Chapter 3: Intro to Models

all quotes obtained from Landscape Ecology, Turner et al., 2001

‘a model is an abstract representation of a system or process.’

as landscape ecology is a new field, the bulk of knowledge is incomplete – there are still many holes left making generalizations and predictions difficult. models help to fill this gap by allowing ecologists to use a variety of modeling methods to more accurately predict the outcomes of various interactions. models are used for the same purpose in every field, not just landscape ecology – to help visualize an unknown. ‘…models are employed to explore the consequences of our hypotheses regarding system structure and dynamics.’

as physically modeling landscapes at full scale is near impossible due to the intricacies of and multitude of interactions, ecologists emply experimental manipulations of microlandscapes. these microlandscapes may be completely hypothetical, or they may be physically modeled in the real world. extrapolation of results from microlandscapes to large regions remains a perplexing problem b/c as the size of the model or landscape grows, so too do the amount of interactions. what may be predicted on a small scale may not necessarily correlate on a large scale. ‘models may generate testable hypotheses that can be used to guide field studies by exploring conditions that cannot be manipulated in the field.’

model classification:

deterministic: if the outcome is always the same once all inputs have been assigned

stochastic: if there is a variable of uncertainty in the model, and the model may have a different outcome every time it is run.

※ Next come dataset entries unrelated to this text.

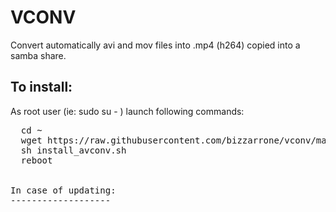 VCONV
=====
Convert automatically avi and mov files into .mp4 (h264) copied into a samba share.

To install:
-----------
As root user (ie: sudo su - ) launch following commands:

<pre>
  cd ~
  wget https://raw.githubusercontent.com/bizzarrone/vconv/master/install_avconv.sh
  sh install_avconv.sh
  reboot
</per>

In case of updating:
-------------------

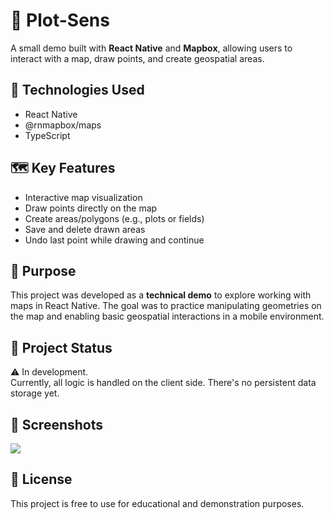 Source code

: # 📍 Plot-Sens

A small demo built with **React Native** and **Mapbox**, allowing users to interact with a map, draw points, and create geospatial areas.

## 🚀 Technologies Used

- React Native  
- @rnmapbox/maps  
- TypeScript

## 🗺️ Key Features

- Interactive map visualization  
- Draw points directly on the map  
- Create areas/polygons (e.g., plots or fields)  
- Save and delete drawn areas  
- Undo last point while drawing and continue

## 🎯 Purpose

This project was developed as a **technical demo** to explore working with maps in React Native. The goal was to practice manipulating geometries on the map and enabling basic geospatial interactions in a mobile environment.

## 🧪 Project Status

⚠️ In development.  
Currently, all logic is handled on the client side. There's no persistent data storage yet.

## 📸 Screenshots

<img src="https://ik.imagekit.io/1zvyo7t98/Grabaci%C3%B3n%202025-07-26%20154301.gif"/>

## 🧾 License

This project is free to use for educational and demonstration purposes.
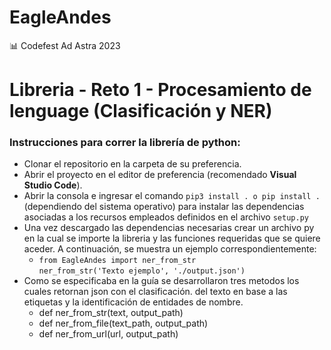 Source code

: # EagleAndes

📊 Codefest Ad Astra 2023

<h1>Libreria - Reto 1 - Procesamiento de lenguage (Clasificación y NER)</h1>

<h3>Instrucciones para correr la librería de python:</h3>
<ul>
  <li>Clonar el repositorio en la carpeta de su preferencia.</li>
  <li>Abrir el proyecto en el editor de preferencia (recomendado <b>Visual Studio Code</b>).</li>
  <li>Abrir la consola e ingresar el comando <code>pip3 install . o pip install .</code> (dependiendo del sistema operativo) para instalar las dependencias asociadas a los recursos empleados definidos en el archivo <code>setup.py</code></li>
  <li>Una vez descargado las dependencias necesarias crear un archivo py en la cual se importe la libreria y las funciones requeridas que se quiere aceder. A continuación, se muestra un ejemplo correspondientemente:
    <ul>
      <li><code>from EagleAndes import ner_from_str</code><br><code>ner_from_str('Texto ejemplo', './output.json')</code>
      </li>
    </ul>
  </li>
  <li>Como se especificaba en la guía se desarrollaron tres metodos los cuales retornan json con el clasificación. del texto en base a las etiquetas y la identificación de entidades de nombre.
    <ul>
      <li>def ner_from_str(text, output_path)</li>
      <li>def ner_from_file(text_path, output_path)</li>
      <li>def ner_from_url(url, output_path)</li>
    </ul>
  </li>
</ul>
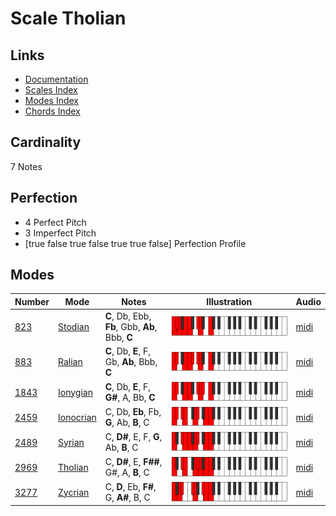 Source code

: # Scale Tholian

## Links

- [Documentation](README.md)
- [Scales Index](Scales.md)
- [Modes Index](Modes.md)
- [Chords Index](Chords.md)

## Cardinality

7 Notes

## Perfection

- 4 Perfect Pitch
- 3 Imperfect Pitch
- [true false true false true true false] Perfection Profile

## Modes

| Number | Mode | Notes | Illustration | Audio |
|--------|------|-------|--------------|-------|
| [823](https://ianring.com/musictheory/scales/823) | [Stodian](ModeStodian.md) | **C**, Db, Ebb, **Fb**, Gbb, **Ab**, Bbb, **C** | ![CNaturalStodian](ModeCNaturalStodian.png) | [midi](https://github.com/edipermadi/music/blob/main/docs/ModeCNaturalStodian.mid?raw=true) | 
| [883](https://ianring.com/musictheory/scales/883) | [Ralian](ModeRalian.md) | **C**, Db, **E**, F, Gb, **Ab**, Bbb, **C** | ![CNaturalRalian](ModeCNaturalRalian.png) | [midi](https://github.com/edipermadi/music/blob/main/docs/ModeCNaturalRalian.mid?raw=true) | 
| [1843](https://ianring.com/musictheory/scales/1843) | [Ionygian](ModeIonygian.md) | **C**, Db, **E**, F, **G#**, A, Bb, **C** | ![CNaturalIonygian](ModeCNaturalIonygian.png) | [midi](https://github.com/edipermadi/music/blob/main/docs/ModeCNaturalIonygian.mid?raw=true) | 
| [2459](https://ianring.com/musictheory/scales/2459) | [Ionocrian](ModeIonocrian.md) | C, Db, **Eb**, Fb, **G**, Ab, **B**, C | ![CNaturalIonocrian](ModeCNaturalIonocrian.png) | [midi](https://github.com/edipermadi/music/blob/main/docs/ModeCNaturalIonocrian.mid?raw=true) | 
| [2489](https://ianring.com/musictheory/scales/2489) | [Syrian](ModeSyrian.md) | C, **D#**, E, F, **G**, Ab, **B**, C | ![CNaturalSyrian](ModeCNaturalSyrian.png) | [midi](https://github.com/edipermadi/music/blob/main/docs/ModeCNaturalSyrian.mid?raw=true) | 
| [2969](https://ianring.com/musictheory/scales/2969) | [Tholian](ModeTholian.md) | C, **D#**, E, **F##**, G#, A, **B**, C | ![CNaturalTholian](ModeCNaturalTholian.png) | [midi](https://github.com/edipermadi/music/blob/main/docs/ModeCNaturalTholian.mid?raw=true) | 
| [3277](https://ianring.com/musictheory/scales/3277) | [Zycrian](ModeZycrian.md) | C, **D**, Eb, **F#**, G, **A#**, B, C | ![CNaturalZycrian](ModeCNaturalZycrian.png) | [midi](https://github.com/edipermadi/music/blob/main/docs/ModeCNaturalZycrian.mid?raw=true) | 
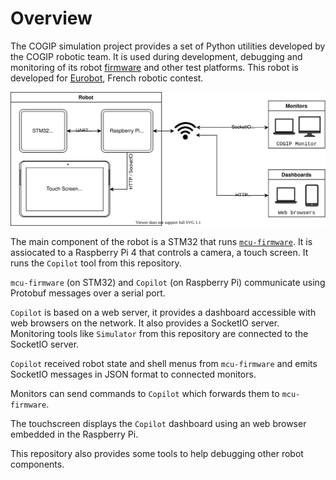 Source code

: # Overview

The COGIP simulation project provides a set of Python utilities developed by the COGIP robotic team.
It is used during development, debugging and monitoring of its robot [firmware](https://github.com/cogip/mcu-firmware) and other test platforms.
This robot is developed for [Eurobot](https://www.eurobot.org/), French robotic contest.


![Communication Overview](img/copilot/copilot.svg)

The main component of the robot is a STM32 that runs [`mcu-firmware`](https://github.com/cogip/mcu-firmware). It is assiocated to a Raspberry Pi 4
that controls a camera, a touch screen. It runs the `Copilot` tool from this repository.

`mcu-firmware` (on STM32) and `Copilot` (on Raspberry Pi) communicate using Protobuf messages over a serial port.

`Copilot` is based on a web server, it provides a dashboard accessible with web browsers on the network.
It also provides a SocketIO server.
Monitoring tools like `Simulator` from this repository are connected to the SocketIO server.

`Copilot` received robot state and shell menus from `mcu-firmware` and emits SocketIO messages in JSON format to connected monitors.

Monitors can send commands to `Copilot` which forwards them to `mcu-firmware`.

The touchscreen displays the `Copilot` dashboard using an web browser embedded in the Raspberry Pi.

This repository also provides some tools to help debugging other robot components.
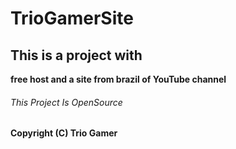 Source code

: # TrioGamerSite
<h2>This is a project with</h2>
<strong>free host and a site from
brazil of YouTube channel</strong>
<h6>This Project Is OpenSource</h6>
<foot>
  <strong>Copyright (C) Trio Gamer</strong>
</foot>
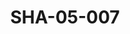 ---
pid: SHA-05-007
title: SHA-05-007
language: ar
collection: شرحبيل احمد
original_label: 
rights: شرحبيل احمد
location_of_original: شرحبيل احمد
photographer_or_studio: 
scanned_from: photograph 7.3 by 10.4
_date: 1963-1964
location: بورتسودان
description: محمد اسماعيل كامل حسين احمد داوؤد مهدي علي ابراهيم
additional_notes: 
permission_display: 'yes'
on_server: 'no'
on_website: 'no'
permalink: /archive/ar/sha-05-007.html
layout: photo-page
--- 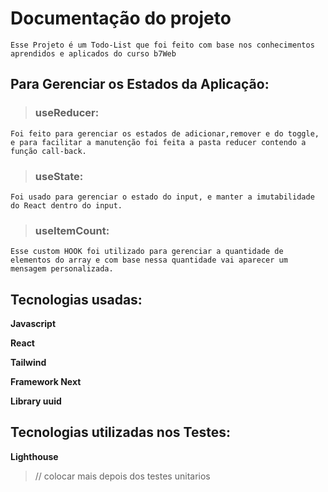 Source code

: #         Documentação do projeto

    Esse Projeto é um Todo-List que foi feito com base nos conhecimentos aprendidos e aplicados do curso b7Web


## Para Gerenciar os Estados da Aplicação:
 > ### useReducer: 
    Foi feito para gerenciar os estados de adicionar,remover e do toggle, e para facilitar a manutenção foi feita a pasta reducer contendo a função call-back.
 
 > ### useState:
    Foi usado para gerenciar o estado do input, e manter a imutabilidade do React dentro do input.

> ### useItemCount:
    Esse custom HOOK foi utilizado para gerenciar a quantidade de elementos do array e com base nessa quantidade vai aparecer um mensagem personalizada.

## Tecnologias usadas:
 **Javascript**

**React**

**Tailwind**

**Framework Next**

**Library uuid**

## Tecnologias utilizadas nos Testes:

**Lighthouse**

>// colocar mais depois dos testes unitarios 
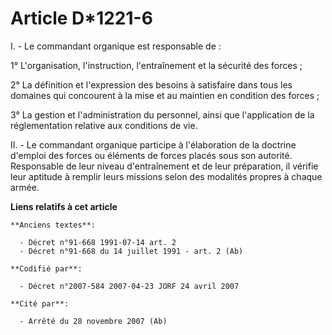 # Article D*1221-6

I. - Le commandant organique est responsable de :

1° L'organisation, l'instruction, l'entraînement et la sécurité des forces ;

2° La définition et l'expression des besoins à satisfaire dans tous les domaines qui concourent à la mise et au maintien en
condition des forces ;

3° La gestion et l'administration du personnel, ainsi que l'application de la réglementation relative aux conditions de vie.

II. - Le commandant organique participe à l'élaboration de la doctrine d'emploi des forces ou éléments de forces placés sous
son autorité. Responsable de leur niveau d'entraînement et de leur préparation, il vérifie leur aptitude à remplir leurs
missions selon des modalités propres à chaque armée.

**Liens relatifs à cet article**

	**Anciens textes**:

	  - Décret n°91-668 1991-07-14 art. 2
	  - Décret n°91-668 du 14 juillet 1991 - art. 2 (Ab)

	**Codifié par**:

	  - Décret n°2007-584 2007-04-23 JORF 24 avril 2007

	**Cité par**:

	  - Arrêté du 28 novembre 2007 (Ab)
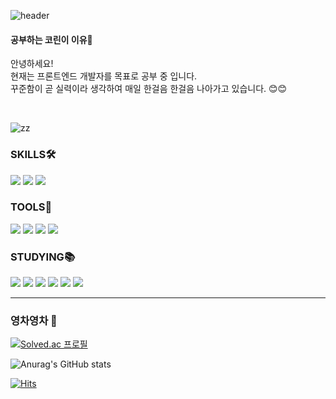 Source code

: ![header](https://capsule-render.vercel.app/api?type=soft&color=0:e0c3fc,200:8ec5fc&height=100&section=header&text=Hi-there!&fontSize=20&animation=fadeIn)

<div align="left">

<h4>공부하는 코린이 이유🎵</h4>

안녕하세요! <br/>
현재는 프론트엔드 개발자를 목표로 공부 중 입니다.<br/>
꾸준함이 곧 실력이라 생각하여 매일 한걸음 한걸음 나아가고 있습니다. 😊😊

<br/>

![zz](https://user-images.githubusercontent.com/48672106/185985079-85a4e77d-7f9f-4025-9ab6-2dff067b84c9.gif)

<div>

### SKILLS🛠

<img src="https://img.shields.io/badge/HTML-E34F26?style=flat-round&logo=HTML5&logoColor=white"/>
<img src="https://img.shields.io/badge/CSS3-1572B6?style=flat-round&logo=CSS3&logoColor=white"/>
<img src="https://img.shields.io/badge/JavaScript-F7DF1E?style=flat-round&logo=JavaScript&logoColor=white"/>


<br/>

### TOOLS🎨
<img src="https://img.shields.io/badge/Adobe Photoshop-31A8FF?style=flat-round&logo=Adobe Photoshop&logoColor=white"/>
<img src="https://img.shields.io/badge/Adobe Illustrator-FF9A00?style=flat-round&logo=Adobe Illustrator&logoColor=white"/>
<img src="https://img.shields.io/badge/Adobe XD-FF61F6?style=flat-round&logo=Adobe XD&logoColor=white"/>
<img src="https://img.shields.io/badge/Adobe Premiere Pro-9999FF?style=flat-round&logo=Adobe Premiere Pro&logoColor=white"/>

<br/>

### STUDYING📚
<img src="https://img.shields.io/badge/C-A8B9CC?style=flat-round&logo=C&logoColor=white"/>
<img src="https://img.shields.io/badge/C++-00599C?style=flat-round&logo=C++&logoColor=white"/>
<img src="https://img.shields.io/badge/React-61DAFB?style=flat-round&logo=React&logoColor=white"/>
<img src="https://img.shields.io/badge/React Router-CA4245?style=flat-round&logo=React Router&logoColor=white"/>
<img src="https://img.shields.io/badge/Redux-764ABC?style=flat-round&logo=Redux&logoColor=white"/>
<img src="https://img.shields.io/badge/Webpack-8DD6F9?style=flat-round&logo=Webpack&logoColor=white"/>

<br/>

</div>

-- -- --

### 영차영차 🐢


[![Solved.ac
프로필](http://mazassumnida.wtf/api/v2/generate_badge?boj=reasons)](https://solved.ac/reasons)

![Anurag's GitHub stats](https://github-readme-stats.vercel.app/api?username=ReturnReason&show_icons=true&theme=dark)

[![Hits](https://hits.seeyoufarm.com/api/count/incr/badge.svg?url=https%3A%2F%2Fgithub.com%2FReturnReason&count_bg=%23658CD8&title_bg=%23373737&icon=github.svg&icon_color=%23E7E7E7&title=GitHub&edge_flat=false)](https://hits.seeyoufarm.com)


</div>
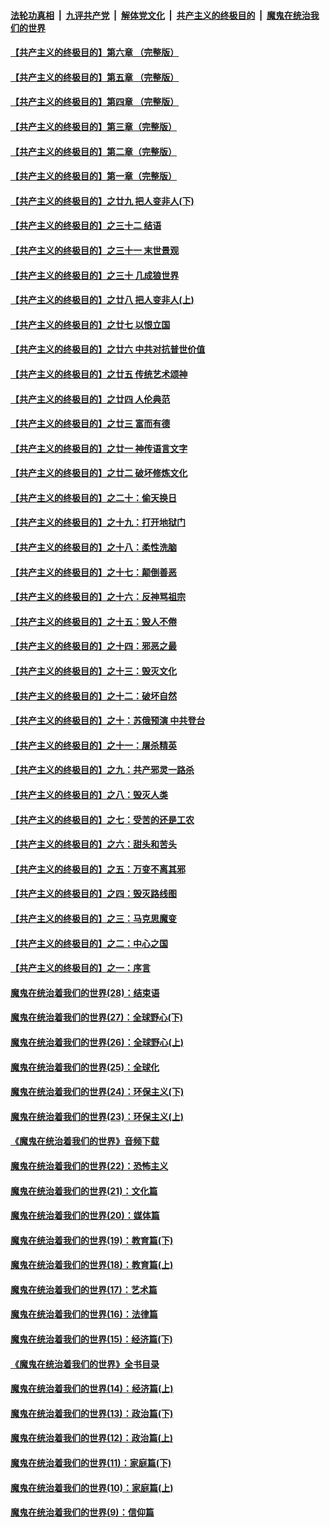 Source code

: 

####  [法轮功真相](../../../../basic/blob/master/README.md?t=07030631) &nbsp;|&nbsp; [九评共产党](../../../../9ping.md/blob/master/README.md?t=07030631) &nbsp;|&nbsp; [解体党文化](../../../../jtdwh.md/blob/master/README.md?t=07030631)  &nbsp;|&nbsp; [共产主义的终极目的](../../../../gczydzjmd.md/blob/master/README.md?t=07030631) &nbsp;|&nbsp; [魔鬼在统治我们的世界](../../../../mgztzwmdsj.md/blob/master/README.md?t=07030631) 

#### [【共产主义的终极目的】第六章 （完整版）](../pages/nsc422/n11428913.md?t=07030631) 

#### [【共产主义的终极目的】第五章 （完整版）](../pages/nsc422/n11428912.md?t=07030631) 

#### [【共产主义的终极目的】第四章 （完整版）](../pages/nsc422/n11428907.md?t=07030631) 

#### [【共产主义的终极目的】第三章（完整版）](../pages/nsc422/n11428848.md?t=07030631) 

#### [【共产主义的终极目的】第二章（完整版）](../pages/nsc422/n11428831.md?t=07030631) 

#### [【共产主义的终极目的】第一章（完整版）](../pages/nsc422/n11417651.md?t=07030631) 

#### [【共产主义的终极目的】之廿九 把人变非人(下)](../pages/nsc422/n11344140.md?t=07030631) 

#### [【共产主义的终极目的】之三十二 结语](../pages/nsc422/n11360535.md?t=07030631) 

#### [【共产主义的终极目的】之三十一 末世景观](../pages/nsc422/n11351129.md?t=07030631) 

#### [【共产主义的终极目的】之三十 几成狼世界](../pages/nsc422/n11348280.md?t=07030631) 

#### [【共产主义的终极目的】之廿八 把人变非人(上)](../pages/nsc422/n11340492.md?t=07030631) 

#### [【共产主义的终极目的】之廿七 以恨立国](../pages/nsc422/n11336944.md?t=07030631) 

#### [【共产主义的终极目的】之廿六 中共对抗普世价值](../pages/nsc422/n11324785.md?t=07030631) 

#### [【共产主义的终极目的】之廿五 传统艺术颂神](../pages/nsc422/n11296396.md?t=07030631) 

#### [【共产主义的终极目的】之廿四 人伦典范](../pages/nsc422/n11296397.md?t=07030631) 

#### [【共产主义的终极目的】之廿三 富而有德](../pages/nsc422/n11283598.md?t=07030631) 

#### [【共产主义的终极目的】之廿一 神传语言文字](../pages/nsc422/n11263265.md?t=07030631) 

#### [【共产主义的终极目的】之廿二 破坏修炼文化](../pages/nsc422/n11245728.md?t=07030631) 

#### [【共产主义的终极目的】之二十：偷天换日](../pages/nsc422/n11238846.md?t=07030631) 

#### [【共产主义的终极目的】之十九：打开地狱门](../pages/nsc422/n11206376.md?t=07030631) 

#### [【共产主义的终极目的】之十八：柔性洗脑](../pages/nsc422/n11199994.md?t=07030631) 

#### [【共产主义的终极目的】之十七：颠倒善恶](../pages/nsc422/n11179782.md?t=07030631) 

#### [【共产主义的终极目的】之十六：反神骂祖宗](../pages/nsc422/n11166798.md?t=07030631) 

#### [【共产主义的终极目的】之十五：毁人不倦](../pages/nsc422/n11166792.md?t=07030631) 

#### [【共产主义的终极目的】之十四：邪恶之最](../pages/nsc422/n11150249.md?t=07030631) 

#### [【共产主义的终极目的】之十三：毁灭文化](../pages/nsc422/n11135227.md?t=07030631) 

#### [【共产主义的终极目的】之十二：破坏自然](../pages/nsc422/n11135214.md?t=07030631) 

#### [【共产主义的终极目的】之十：苏俄预演 中共登台](../pages/nsc422/n11118424.md?t=07030631) 

#### [【共产主义的终极目的】之十一：屠杀精英](../pages/nsc422/n11118442.md?t=07030631) 

#### [【共产主义的终极目的】之九：共产邪灵一路杀](../pages/nsc422/n11114139.md?t=07030631) 

#### [【共产主义的终极目的】之八：毁灭人类](../pages/nsc422/n11108503.md?t=07030631) 

#### [【共产主义的终极目的】之七：受苦的还是工农](../pages/nsc422/n11101809.md?t=07030631) 

#### [【共产主义的终极目的】之六：甜头和苦头](../pages/nsc422/n11096971.md?t=07030631) 

#### [【共产主义的终极目的】之五：万变不离其邪](../pages/nsc422/n11091285.md?t=07030631) 

#### [【共产主义的终极目的】之四：毁灭路线图](../pages/nsc422/n11086284.md?t=07030631) 

#### [【共产主义的终极目的】之三：马克思魔变](../pages/nsc422/n11061941.md?t=07030631) 

#### [【共产主义的终极目的】之二：中心之国](../pages/nsc422/n11047728.md?t=07030631) 

#### [【共产主义的终极目的】之一：序言](../pages/nsc422/n11086077.md?t=07030631) 

#### [魔鬼在统治着我们的世界(28)：结束语](../pages/nsc422/n10936246.md?t=07030631) 

#### [魔鬼在统治着我们的世界(27)：全球野心(下)](../pages/nsc422/n10928319.md?t=07030631) 

#### [魔鬼在统治着我们的世界(26)：全球野心(上)](../pages/nsc422/n10900318.md?t=07030631) 

#### [魔鬼在统治着我们的世界(25)：全球化](../pages/nsc422/n10788205.md?t=07030631) 

#### [魔鬼在统治着我们的世界(24)：环保主义(下)](../pages/nsc422/n10695307.md?t=07030631) 

#### [魔鬼在统治着我们的世界(23)：环保主义(上)](../pages/nsc422/n10688613.md?t=07030631) 

#### [《魔鬼在统治着我们的世界》音频下载](../pages/nsc422/n10635553.md?t=07030631) 

#### [魔鬼在统治着我们的世界(22)：恐怖主义](../pages/nsc422/n10614727.md?t=07030631) 

#### [魔鬼在统治着我们的世界(21)：文化篇](../pages/nsc422/n10597706.md?t=07030631) 

#### [魔鬼在统治着我们的世界(20)：媒体篇](../pages/nsc422/n10586579.md?t=07030631) 

#### [魔鬼在统治着我们的世界(19)：教育篇(下)](../pages/nsc422/n10564808.md?t=07030631) 

#### [魔鬼在统治着我们的世界(18)：教育篇(上)](../pages/nsc422/n10526970.md?t=07030631) 

#### [魔鬼在统治着我们的世界(17)：艺术篇](../pages/nsc422/n10499093.md?t=07030631) 

#### [魔鬼在统治着我们的世界(16)：法律篇](../pages/nsc422/n10485969.md?t=07030631) 

#### [魔鬼在统治着我们的世界(15)：经济篇(下)](../pages/nsc422/n10469975.md?t=07030631) 

#### [《魔鬼在统治着我们的世界》全书目录](../pages/nsc422/n10464261.md?t=07030631) 

#### [魔鬼在统治着我们的世界(14)：经济篇(上)](../pages/nsc422/n10457370.md?t=07030631) 

#### [魔鬼在统治着我们的世界(13)：政治篇(下)](../pages/nsc422/n10448270.md?t=07030631) 

#### [魔鬼在统治着我们的世界(12)：政治篇(上)](../pages/nsc422/n10444576.md?t=07030631) 

#### [魔鬼在统治着我们的世界(11)：家庭篇(下)](../pages/nsc422/n10440961.md?t=07030631) 

#### [魔鬼在统治着我们的世界(10)：家庭篇(上)](../pages/nsc422/n10435448.md?t=07030631) 

#### [魔鬼在统治着我们的世界(9)：信仰篇](../pages/nsc422/n10432159.md?t=07030631)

analytical: closed form mathematical solution; the result of the model may be easily broadcast to a large sample, i.e. linear, exponential, and logistic growth are equations easily extrapolated.

simulation: open form mathematical solution: the model is so complex that a multitude of complex mathematical equations interact to obtain a result; complexity requires computers; may have different result every time, or may have same result – not necessarily stochastic – all dependant on the interaction of the equations.

dynamic: model represents phenomena that changes through time. simulation models are dynamic.

static: model represents phenomena that do not change through time – lacks a temporal dimension.

-mechanistic: ‘…a mechanistic model attempts to represent dynamics in a manner consistent w/ real world phenomena.’ how is that different from nearly every other model? mechanistic models try to represent real world conditions, as opposed to purely hypothetical situations that may attempt to reproduce results through completely unrealistic processes (situations that may never occur outside the lab).

-process-based: ‘…model components were specifically developed to represent specific ecological processes.’ example: to model how quickly a set # of runners reach the finishing line of a race, a process-based model may map out the amount of runners, their meals and metabolic rates, they rates of dehydration and muscle fatigue, the distance, the weather, and their running histories AS OPPOSED TO defining the amount of runners and a speed variable to determine the average time required to reach the finish line.

-empirical: ‘…a model with formulations based on simple, or correlative, relationships. This term also implies that model parameters may have been derived from date (the usual case…).’

-in reality, most models are a combination of the 3 prior terms, so it is difficult, if not useless, to try to categorize models using these terms.

spatial models are used when ‘the variables, inputs, or processes have explicit spatial locations.’ while not all landscape models require a spatial component, spatial models have become increasingly popular in recent years due to the rise of cheaper, more capable computers, and the fact that spatial locations do, in fact, bear useful information for most landscape questions. there are 3 general conditions for developing a spatial model:

1. ‘spatial pattern may be one of the independent variables in the analysis…how some ecological response variable changes as a funtion of the configuration of landscape elements.’ using a map may be enough for the inclusion of spatial patterning, although it does not necessarily include a temporal dimension.

2. ‘a spatial model is needed when predicting spatial variation of an attribute of interest and how it changes through time.’ an example then shows yearly maps of great britain overlayed w/ color coded density chart showing the change of a species population throughout the landscape. this is somewhat the opposite, or backward analysis of #1. whereas #1 may change the landscape to disover changes in how species interact, #2 observes how species interact w/ an existing landscape over a period of time.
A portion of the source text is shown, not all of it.